_EXERCISE GOAL_:
Transcribe the listing in full, word for word; pictures do not belong in the copy.

_DATA FOR ANALYSIS_:
[Start of Attachment]
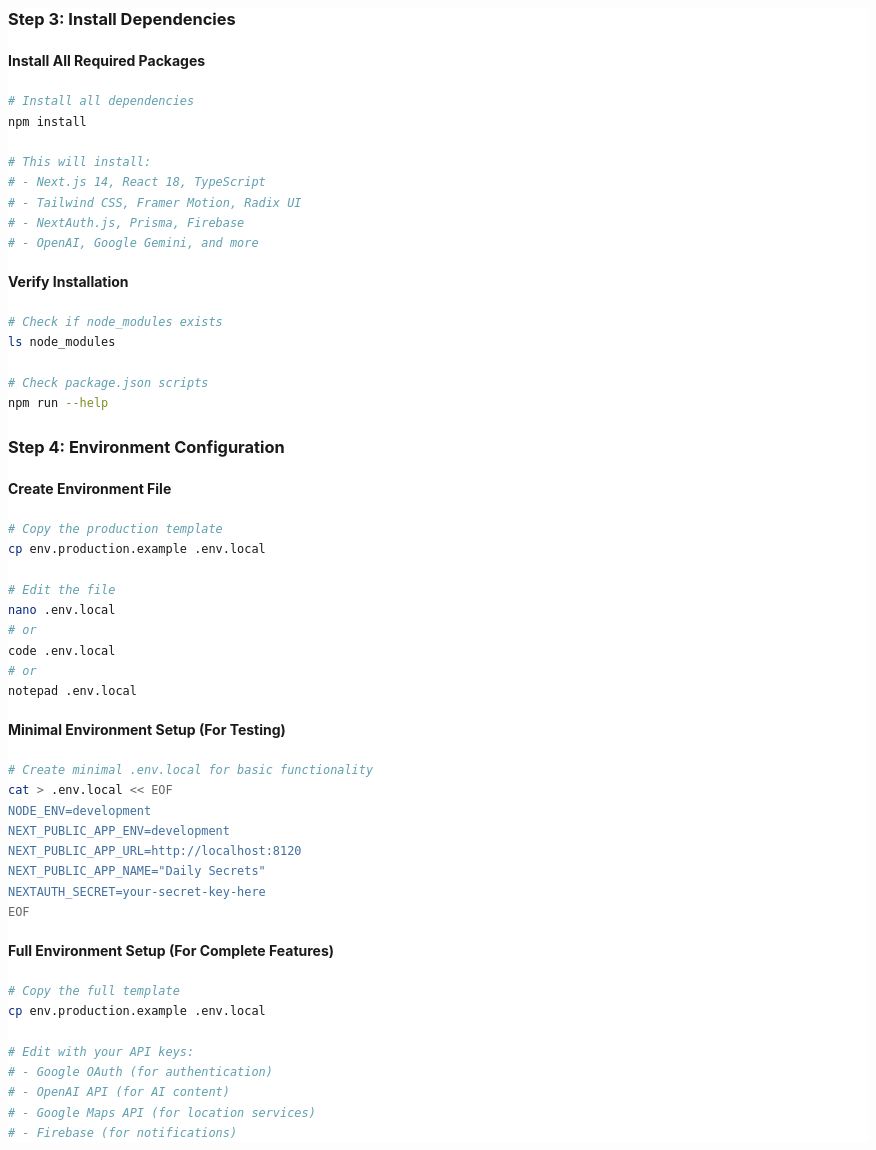 ### **Step 3: Install Dependencies**

#### **Install All Required Packages**
```bash
# Install all dependencies
npm install

# This will install:
# - Next.js 14, React 18, TypeScript
# - Tailwind CSS, Framer Motion, Radix UI
# - NextAuth.js, Prisma, Firebase
# - OpenAI, Google Gemini, and more
```

#### **Verify Installation**
```bash
# Check if node_modules exists
ls node_modules

# Check package.json scripts
npm run --help
```

### **Step 4: Environment Configuration**

#### **Create Environment File**
```bash
# Copy the production template
cp env.production.example .env.local

# Edit the file
nano .env.local
# or
code .env.local
# or
notepad .env.local
```

#### **Minimal Environment Setup (For Testing)**
```bash
# Create minimal .env.local for basic functionality
cat > .env.local << EOF
NODE_ENV=development
NEXT_PUBLIC_APP_ENV=development
NEXT_PUBLIC_APP_URL=http://localhost:8120
NEXT_PUBLIC_APP_NAME="Daily Secrets"
NEXTAUTH_SECRET=your-secret-key-here
EOF
```

#### **Full Environment Setup (For Complete Features)**
```bash
# Copy the full template
cp env.production.example .env.local

# Edit with your API keys:
# - Google OAuth (for authentication)
# - OpenAI API (for AI content)
# - Google Maps API (for location services)
# - Firebase (for notifications)
```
[End of Attachment]
_PROBLEM SOLUTION_:
 ### **Step 3: Install Dependencies**

#### **Install All Required Packages**
```bash
# Install all dependencies
npm install

# This will install:
# - Next.js 14, React 18, TypeScript
# - Tailwind CSS, Framer Motion, Radix UI
# - NextAuth.js, Prisma, Firebase
# - OpenAI, Google Gemini, and more
```

#### **Verify Installation**
```bash
# Check if node_modules exists
ls node_modules

# Check package.json scripts
npm run --help
```

### **Step 4: Environment Configuration**

#### **Create Environment File**
```bash
# Copy the production template
cp env.production.example .env.local

# Edit the file
nano .env.local
# or
code .env.local
# or
notepad .env.local
```

#### **Minimal Environment Setup (For Testing)**
```bash
# Create minimal .env.local for basic functionality
cat > .env.local << EOF
NODE_ENV=development
NEXT_PUBLIC_APP_ENV=development
NEXT_PUBLIC_APP_URL=http://localhost:8120
NEXT_PUBLIC_APP_NAME="Daily Secrets"
NEXTAUTH_SECRET=your-secret-key-here
EOF
```

#### **Full Environment Setup (For Complete Features)**
```bash
# Copy the full template
cp env.production.example .env.local

# Edit with your API keys:
# - Google OAuth (for authentication)
# - OpenAI API (for AI content)
# - Google Maps API (for location services)
# - Firebase (for notifications)
```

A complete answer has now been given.